Centre for Midwifery, Maternal & Perinatal Health, Bournemouth University, Bournemouth, United Kingdom.
Manmohan Memorial Institute of Health Sciences, Tribhuvan University, Kirtipur, Nepal.
PLoS One. 2020 May 22;15(5):e0233607. doi: 10.1371/journal.pone.0233607. eCollection 2020.
Birthing centres (BC) in Nepal are mostly situated in rural areas and provide care for women without complications. However, they are often bypassed by women and their role in providing good quality maternity services is overlooked. This study evaluated an intervention to increase access and utilisation of perinatal care facilities in community settings.

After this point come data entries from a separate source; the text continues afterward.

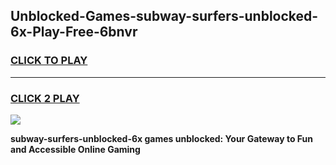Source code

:
## Unblocked-Games-subway-surfers-unblocked-6x-Play-Free-6bnvr
<h3>
<a href="https://premium76.site?title=subway-surfers-unblocked-6x&ref=24M">CLICK TO PLAY</a></h3>
<hr>

<h3>
<a href="https://premium76.site?title=subway-surfers-unblocked-6x&ref=24M">CLICK 2 PLAY</a>
  
</h3>

<a href="https://premium76.site?title=subway-surfers-unblocked-6x&ref=24M"><img src="https://clearcache.store/games.png"></a>


**subway-surfers-unblocked-6x games unblocked: Your Gateway to Fun and Accessible Online Gaming**
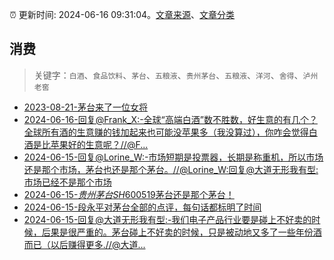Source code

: :alarm_clock: 更新时间: 2024-06-16 09:31:04。[文章来源](/README.md)、[文章分类](/TAGS.md)

## 消费


> 关键字：`白酒`、`食品饮料`、`茅台`、`五粮液`、`贵州茅台`、`五粮液`、`洋河`、`舍得`、`泸州老窖`



- [2023-08-21-茅台来了一位女将](https://www.aicaijing.com.cn/article/18587) 
- [2024-06-16-回复@Frank_X:-全球“高端白酒”数不胜数，好生意的有几个？全球所有酒的生意赚的钱加起来也可能没苹果多（我没算过），你咋会觉得白酒是比苹果好的生意呢？//@F...](https://xueqiu.com/1247347556/293939028) 
- [2024-06-15-回复@Lorine_W:-市场短期是投票器，长期是称重机，所以市场还是那个市场，茅台也还是那个茅台。//@Lorine_W:回复@大道无形我有型:市场已经不是那个市场](https://xueqiu.com/1247347556/293924772) 
- [2024-06-15-$贵州茅台SH600519$茅台还是那个茅台！](https://xueqiu.com/1247347556/293915356) 
- [2024-06-15-段永平对茅台全部的点评，每句话都标明了时间](https://xueqiu.com/8959246745/293920716) 
- [2024-06-15-回复@大道无形我有型:-我们电子产品行业要是碰上不好卖的时候，后果是很严重的。茅台碰上不好卖的时候，只是被动地又多了一些年份酒而已（以后赚得更多.//@大道...](https://xueqiu.com/1247347556/293924911) 
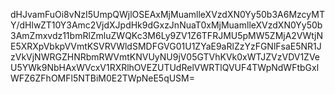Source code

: dHJvamFuOi8vNzI5UmpQWjlOSEAxMjMuamlleXVzdXN0Yy50b3A6MzcyMTY/dHlwZT10Y3Amc2VjdXJpdHk9dGxzJnNuaT0xMjMuamlleXVzdXN0Yy50b3AmZmxvdz11bmRlZmluZWQKc3M6Ly9ZV1Z6TFRJMU5pMW5ZMjA2VWtjNE5XRXpVbkpVVmtKSVRVWldSMDFGVG01U1ZYaE9aRlZzYzFGNlFsaE5NR1JzVkVjNWRGZHNRbmRWVmtKNVUyNU9jV05GTVhKVk0xWTJZVzVDV1ZVeU5YWk9NbHAxWVcxV1RXRlhOVEZUTUdRelVWRTlQVUF4TWpNdWFtbGxlWFZ6ZFhOMFl5NTBiM0E2TWpNeE5qUSM=
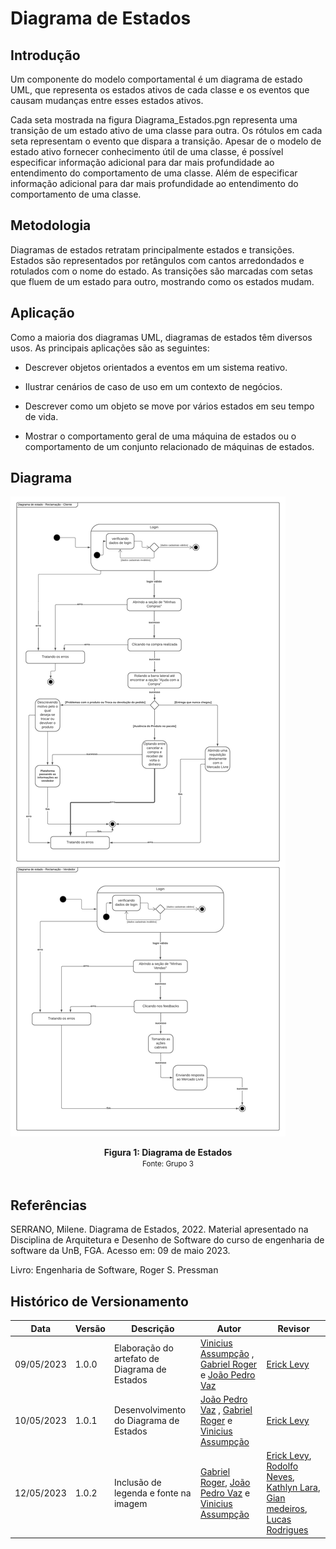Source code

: #   Diagrama de Estados

## Introdução

Um componente do modelo comportamental é um diagrama de estado UML, que representa os estados ativos de cada classe e os eventos que causam mudanças entre esses estados ativos.

Cada seta mostrada na figura Diagrama_Estados.pgn representa uma transição de um estado ativo de uma classe para outra. Os rótulos em cada seta representam o evento que dispara a transição. Apesar de o modelo de estado ativo fornecer conhecimento útil de uma classe, é possível especificar informação adicional para dar mais profundidade ao entendimento do comportamento de uma classe. Além de especificar informação adicional para dar mais profundidade ao entendimento do comportamento de uma classe. 

## Metodologia

Diagramas de estados retratam principalmente estados e transições. Estados são representados por retângulos com cantos arredondados e rotulados com o nome do estado. As transições são marcadas com setas que fluem de um estado para outro, mostrando como os estados mudam.

## Aplicação

Como a maioria dos diagramas UML, diagramas de estados têm diversos usos. As principais aplicações são as seguintes:

* Descrever objetos orientados a eventos em um sistema reativo.

* Ilustrar cenários de caso de uso em um contexto de negócios.

* Descrever como um objeto se move por vários estados em seu tempo de vida.

* Mostrar o comportamento geral de uma máquina de estados ou o comportamento de um conjunto relacionado de máquinas de estados.

## Diagrama

![Diagrama de Estados](../../Assets/diagramasAgeisImg/DiagramaEstados_v2.png)

<figcaption align='center'>
  <b>Figura 1: Diagrama de Estados</b>
  </br>
  <small>Fonte: Grupo 3</small>
</figcaption>
</br>

## Referências

SERRANO, Milene. Diagrama de Estados, 2022. Material apresentado na Disciplina de Arquitetura e Desenho de Software do curso de engenharia de software da UnB, FGA. Acesso em: 09 de maio 2023.

Livro: Engenharia de Software, Roger S. Pressman

## Histórico de Versionamento

Data | Versão |Descrição |Autor | Revisor
-----|--------|----------|------|--------
| 09/05/2023 | 1.0.0 | Elaboração do artefato de Diagrama de Estados | [Vinicius Assumpção](https://github.com/viniman27) , [Gabriel Roger](https://github.com/GabrielRoger07) e [João Pedro Vaz](https://github.com/JoaoPedro0803) |  [Erick Levy](https://github.com/Ericklevy) |
| 10/05/2023 | 1.0.1 | Desenvolvimento do Diagrama de Estados | [João Pedro Vaz](https://github.com/JoaoPedro0803) , [Gabriel Roger](https://github.com/GabrielRoger07) e [Vinicius Assumpção](https://github.com/viniman27) |  [Erick Levy](https://github.com/Ericklevy) | 
| 12/05/2023 | 1.0.2 | Inclusão de legenda e fonte na imagem | [Gabriel Roger](https://github.com/GabrielRoger07), [João Pedro Vaz](https://github.com/JoaoPedro0803) e [Vinicius Assumpção](https://github.com/viniman27) | [Erick Levy](https://github.com/Ericklevy), [Rodolfo Neves](https://github.com/roddas), [Kathlyn Lara](https://github.com/klmurussi), [Gian medeiros](https://github.com/GianMedeiros), [Lucas Rodrigues](https://github.com/nickby2) |

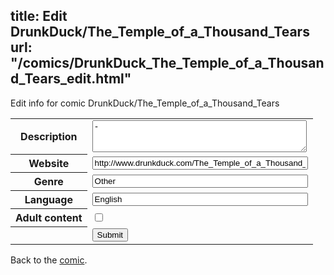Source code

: title: Edit DrunkDuck/The_Temple_of_a_Thousand_Tears
url: "/comics/DrunkDuck_The_Temple_of_a_Thousand_Tears_edit.html"
---
Edit info for comic DrunkDuck/The_Temple_of_a_Thousand_Tears

<form name="comic" action="http://gaepostmail.appspot.com/comic/" method="post">
<table class="comicinfo">
<tr>
<th>Description</th><td><textarea name="description" cols="40" rows="3">-</textarea></td>
</tr>
<tr>
<th>Website</th><td><input type="text" name="url" value="http://www.drunkduck.com/The_Temple_of_a_Thousand_Tears/" size="40"/></td>
</tr>
<tr>
<th>Genre</th><td><input type="text" name="genre" value="Other" size="40"/></td>
</tr>
<tr>
<th>Language</th><td><input type="text" name="language" value="English" size="40"/></td>
</tr>
<tr>
<th>Adult content</th><td><input type="checkbox" name="adult" value="adult" /></td>
</tr>
<tr>
<th></th><td>
<input type="hidden" name="comic" value="DrunkDuck_The_Temple_of_a_Thousand_Tears" />
<input type="submit" name="submit" value="Submit" />
</td>
</tr>
</table>
</form>

Back to the [comic](DrunkDuck_The_Temple_of_a_Thousand_Tears.html).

This longitudinal cross-sectional study was conducted over five years in four villages in Nepal and included two BCs. An intervention was conducted in 2014-2016 that involved supporting the BCs and conducting a health promotion programme with local women. Population-based multi-stage sampling of women of reproductive age with a child below 24 months of age was undertaken. Household surveys were conducted (2012 and 2017) employing trained enumerators and using a structured validated questionnaire. The collected data were entered into SPSS and analysed comparing pre- and post-intervention surveys.
The intervention was associated with an increase in uptake in facility birth, with an increase in utilisation of perinatal services available from BCs. The post-intervention survey provided evidence that women were more likely to give birth at primary care facilities (OR 5.60, p-value <0.001) than prior to the intervention. Similarly, the likelihood of giving birth at a health facility increased if decision for birthplace was made jointly by women and family members for primary care facilities (OR 1.76, p-value 0.023) and hospitals/tertiary care facilities (OR 1.78, p-value 0.020. If women had less than four ANC visits, then they were less likely to give birth at primary care facilities (OR 0.39, p-value <0.001) or hospitals/tertiary care facilities (OR 0.63, p-value 0.014). Finally, women were less likely to give birth at primary care facilities if they had only primary level of education (OR 0.49, p-value 0.014).
BCs have the potential to increase the births at health facilities and decrease home births if their services are promoted by the local health promoters. In addition, socio-economic factors including women's education, the level of women's autonomy and having four or more ANC visits affect the utilisation of perinatal services at the health facility.
尼泊尔的生育中心(BC)大多位于农村地区,为没有并发症的妇女提供护理。然而,这些中心经常被妇女忽视,其提供高质量产妇服务的作用也被忽视。本研究评估了一项增加社区围产期保健设施的获得和利用的干预措施。
本研究为一项为期五年的纵向横断研究,在尼泊尔的四个村庄进行,包括两个生育中心。2014 年至 2016 年期间进行了一项干预措施,包括支持生育中心和与当地妇女开展一项健康促进方案。采用多阶段整群抽样方法对有 24 个月以下儿童的育龄妇女进行人口抽样。由经过培训的普查员进行家庭调查,并使用结构化的经过验证的问卷。收集的数据输入 SPSS 进行分析,比较干预前后的调查结果。
干预措施与增加设施分娩的比例增加有关,也增加了生育中心提供的围产期服务的利用率。干预后调查提供的证据表明,妇女更有可能在初级保健设施分娩(比值比 5.60,p 值 <0.001),而不是干预前。同样,如果妇女和家庭成员共同决定分娩地点,则妇女选择在初级保健设施(比值比 1.76,p 值 0.023)和医院/三级保健设施(比值比 1.78,p 值 0.020)分娩的可能性增加。如果妇女的产前护理次数少于 4 次,则她们在初级保健设施(比值比 0.39,p 值 <0.001)或医院/三级保健设施(比值比 0.63,p 值 0.014)分娩的可能性较小。最后,如果妇女只有小学教育程度,则她们在初级保健设施分娩的可能性较小(比值比 0.49,p 值 0.014)。
如果当地卫生促进者宣传生育中心的服务,生育中心有潜力增加在保健设施分娩的比例,并减少在家分娩的比例。此外,社会经济因素,包括妇女的教育程度、妇女自主权的程度以及有 4 次或更多次产前护理就诊,会影响在保健设施使用围产期服务的情况。